TRY IT
Of all the lines below, output only those starting at the one with "## 🔧 Технічні деталі" and ending at the one with "1. **🔴 ВИРІШИТИ ПЕРЕДАЧУ ДАНИХ В AI CHAT**", both ends included, exactly as written.
________________________
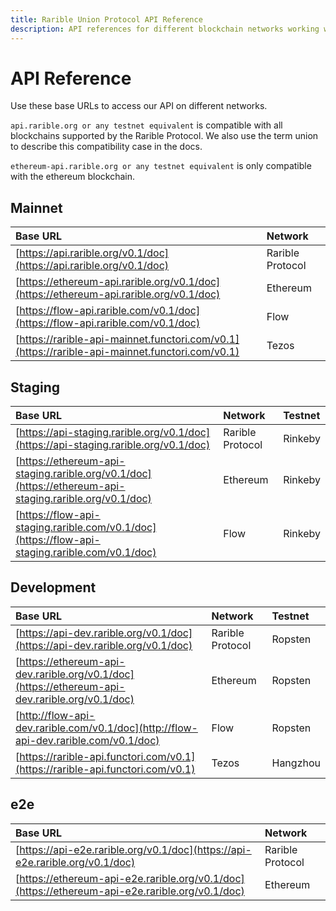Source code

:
 ```yaml
---
title: Rarible Union Protocol API Reference
description: API references for different blockchain networks working with the protocol
---
```


# API Reference

Use these base URLs to access our API on different networks.

`api.rarible.org or any testnet equivalent` is compatible with all blockchains supported by the Rarible Protocol. We also use the term union to describe this compatibility case in the docs.

`ethereum-api.rarible.org or any testnet equivalent` is only compatible with the ethereum blockchain.

## Mainnet

| Base URL | Network |
| :--- | :--- |
| [https://api.rarible.org/v0.1/doc](https://api.rarible.org/v0.1/doc) | Rarible Protocol |
| [https://ethereum-api.rarible.org/v0.1/doc](https://ethereum-api.rarible.org/v0.1/doc) | Ethereum |
| [https://flow-api.rarible.com/v0.1/doc](https://flow-api.rarible.com/v0.1/doc) | Flow |
| [https://rarible-api-mainnet.functori.com/v0.1](https://rarible-api-mainnet.functori.com/v0.1) | Tezos |

## Staging

| Base URL | Network | Testnet |
| :--- | :--- | :--- |
| [https://api-staging.rarible.org/v0.1/doc](https://api-staging.rarible.org/v0.1/doc) | Rarible Protocol | Rinkeby |
| [https://ethereum-api-staging.rarible.org/v0.1/doc](https://ethereum-api-staging.rarible.org/v0.1/doc) | Ethereum | Rinkeby |
| [https://flow-api-staging.rarible.com/v0.1/doc](https://flow-api-staging.rarible.com/v0.1/doc) | Flow | Rinkeby |

## Development

| Base URL | Network | Testnet |
| :--- |:---|:---|
| [https://api-dev.rarible.org/v0.1/doc](https://api-dev.rarible.org/v0.1/doc) | Rarible Protocol | Ropsten |
| [https://ethereum-api-dev.rarible.org/v0.1/doc](https://ethereum-api-dev.rarible.org/v0.1/doc) | Ethereum | Ropsten |
| [http://flow-api-dev.rarible.com/v0.1/doc](http://flow-api-dev.rarible.com/v0.1/doc) | Flow | Ropsten |
| [https://rarible-api.functori.com/v0.1](https://rarible-api.functori.com/v0.1) | Tezos | Hangzhou |

## e2e

| Base URL | Network |
| :--- | :--- |
| [https://api-e2e.rarible.org/v0.1/doc](https://api-e2e.rarible.org/v0.1/doc) | Rarible Protocol |
| [https://ethereum-api-e2e.rarible.org/v0.1/doc](https://ethereum-api-e2e.rarible.org/v0.1/doc) | Ethereum |
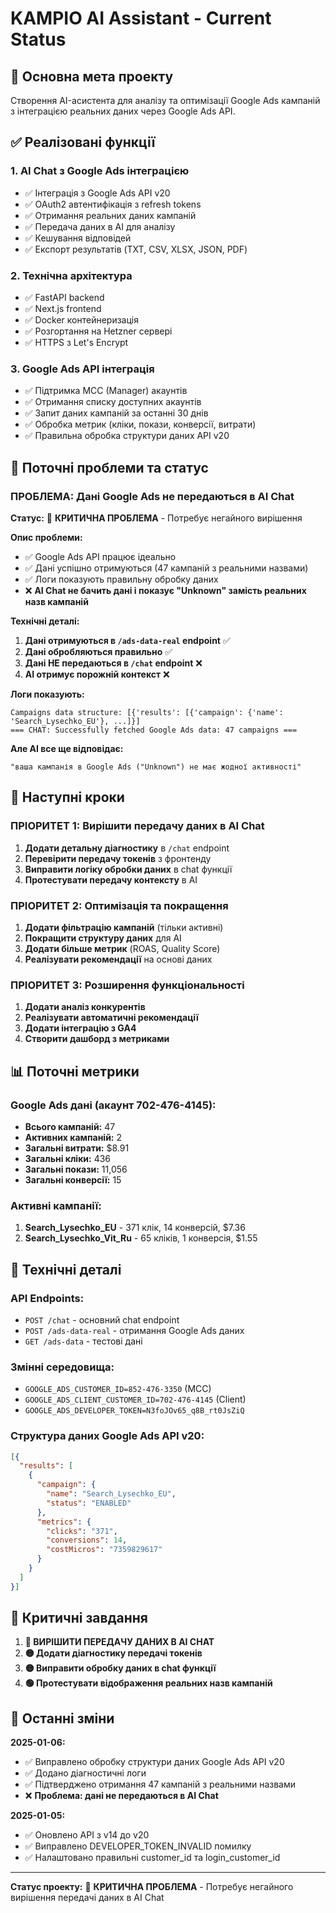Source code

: # KAMPIO AI Assistant - Current Status

## 🎯 Основна мета проекту
Створення AI-асистента для аналізу та оптимізації Google Ads кампаній з інтеграцією реальних даних через Google Ads API.

## ✅ Реалізовані функції

### 1. **AI Chat з Google Ads інтеграцією**
- ✅ Інтеграція з Google Ads API v20
- ✅ OAuth2 автентифікація з refresh tokens
- ✅ Отримання реальних даних кампаній
- ✅ Передача даних в AI для аналізу
- ✅ Кешування відповідей
- ✅ Експорт результатів (TXT, CSV, XLSX, JSON, PDF)

### 2. **Технічна архітектура**
- ✅ FastAPI backend
- ✅ Next.js frontend
- ✅ Docker контейнеризація
- ✅ Розгортання на Hetzner сервері
- ✅ HTTPS з Let's Encrypt

### 3. **Google Ads API інтеграція**
- ✅ Підтримка MCC (Manager) акаунтів
- ✅ Отримання списку доступних акаунтів
- ✅ Запит даних кампаній за останні 30 днів
- ✅ Обробка метрик (кліки, покази, конверсії, витрати)
- ✅ Правильна обробка структури даних API v20

## 🔧 Поточні проблеми та статус

### **ПРОБЛЕМА: Дані Google Ads не передаються в AI Chat**

**Статус:** 🔴 **КРИТИЧНА ПРОБЛЕМА** - Потребує негайного вирішення

**Опис проблеми:**
- ✅ Google Ads API працює ідеально
- ✅ Дані успішно отримуються (47 кампаній з реальними назвами)
- ✅ Логи показують правильну обробку даних
- ❌ **AI Chat не бачить дані і показує "Unknown" замість реальних назв кампаній**

**Технічні деталі:**
1. **Дані отримуються в `/ads-data-real` endpoint** ✅
2. **Дані обробляються правильно** ✅
3. **Дані НЕ передаються в `/chat` endpoint** ❌
4. **AI отримує порожній контекст** ❌

**Логи показують:**
```
Campaigns data structure: [{'results': [{'campaign': {'name': 'Search_Lysechko_EU'}, ...]}]
=== CHAT: Successfully fetched Google Ads data: 47 campaigns ===
```

**Але AI все ще відповідає:**
```
"ваша кампанія в Google Ads ("Unknown") не має жодної активності"
```

## 🚀 Наступні кроки

### **ПРІОРИТЕТ 1: Вирішити передачу даних в AI Chat**
1. **Додати детальну діагностику** в `/chat` endpoint
2. **Перевірити передачу токенів** з фронтенду
3. **Виправити логіку обробки даних** в chat функції
4. **Протестувати передачу контексту** в AI

### **ПРІОРИТЕТ 2: Оптимізація та покращення**
1. **Додати фільтрацію кампаній** (тільки активні)
2. **Покращити структуру даних** для AI
3. **Додати більше метрик** (ROAS, Quality Score)
4. **Реалізувати рекомендації** на основі даних

### **ПРІОРИТЕТ 3: Розширення функціональності**
1. **Додати аналіз конкурентів**
2. **Реалізувати автоматичні рекомендації**
3. **Додати інтеграцію з GA4**
4. **Створити дашборд з метриками**

## 📊 Поточні метрики

### **Google Ads дані (акаунт 702-476-4145):**
- **Всього кампаній:** 47
- **Активних кампаній:** 2
- **Загальні витрати:** $8.91
- **Загальні кліки:** 436
- **Загальні покази:** 11,056
- **Загальні конверсії:** 15

### **Активні кампанії:**
1. **Search_Lysechko_EU** - 371 клік, 14 конверсій, $7.36
2. **Search_Lysechko_Vit_Ru** - 65 кліків, 1 конверсія, $1.55

## 🔧 Технічні деталі

### **API Endpoints:**
- `POST /chat` - основний chat endpoint
- `POST /ads-data-real` - отримання Google Ads даних
- `GET /ads-data` - тестові дані

### **Змінні середовища:**
- `GOOGLE_ADS_CUSTOMER_ID=852-476-3350` (MCC)
- `GOOGLE_ADS_CLIENT_CUSTOMER_ID=702-476-4145` (Client)
- `GOOGLE_ADS_DEVELOPER_TOKEN=N3foJOv65_q8B_rt0JsZiQ`

### **Структура даних Google Ads API v20:**
```json
[{
  "results": [
    {
      "campaign": {
        "name": "Search_Lysechko_EU",
        "status": "ENABLED"
      },
      "metrics": {
        "clicks": "371",
        "conversions": 14,
        "costMicros": "7359829617"
      }
    }
  ]
}]
```

## 🎯 Критичні завдання

1. **🔴 ВИРІШИТИ ПЕРЕДАЧУ ДАНИХ В AI CHAT**
2. **🟡 Додати діагностику передачі токенів**
3. **🟡 Виправити обробку даних в chat функції**
4. **🟢 Протестувати відображення реальних назв кампаній**

## 📝 Останні зміни

**2025-01-06:**
- ✅ Виправлено обробку структури даних Google Ads API v20
- ✅ Додано діагностичні логи
- ✅ Підтверджено отримання 47 кампаній з реальними назвами
- ❌ **Проблема: дані не передаються в AI Chat**

**2025-01-05:**
- ✅ Оновлено API з v14 до v20
- ✅ Виправлено DEVELOPER_TOKEN_INVALID помилку
- ✅ Налаштовано правильні customer_id та login_customer_id

---

**Статус проекту:** 🔴 **КРИТИЧНА ПРОБЛЕМА** - Потребує негайного вирішення передачі даних в AI Chat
________________________
EXERCISE RESULT
## 🔧 Технічні деталі

### **API Endpoints:**
- `POST /chat` - основний chat endpoint
- `POST /ads-data-real` - отримання Google Ads даних
- `GET /ads-data` - тестові дані

### **Змінні середовища:**
- `GOOGLE_ADS_CUSTOMER_ID=852-476-3350` (MCC)
- `GOOGLE_ADS_CLIENT_CUSTOMER_ID=702-476-4145` (Client)
- `GOOGLE_ADS_DEVELOPER_TOKEN=N3foJOv65_q8B_rt0JsZiQ`

### **Структура даних Google Ads API v20:**
```json
[{
  "results": [
    {
      "campaign": {
        "name": "Search_Lysechko_EU",
        "status": "ENABLED"
      },
      "metrics": {
        "clicks": "371",
        "conversions": 14,
        "costMicros": "7359829617"
      }
    }
  ]
}]
```

## 🎯 Критичні завдання

1. **🔴 ВИРІШИТИ ПЕРЕДАЧУ ДАНИХ В AI CHAT**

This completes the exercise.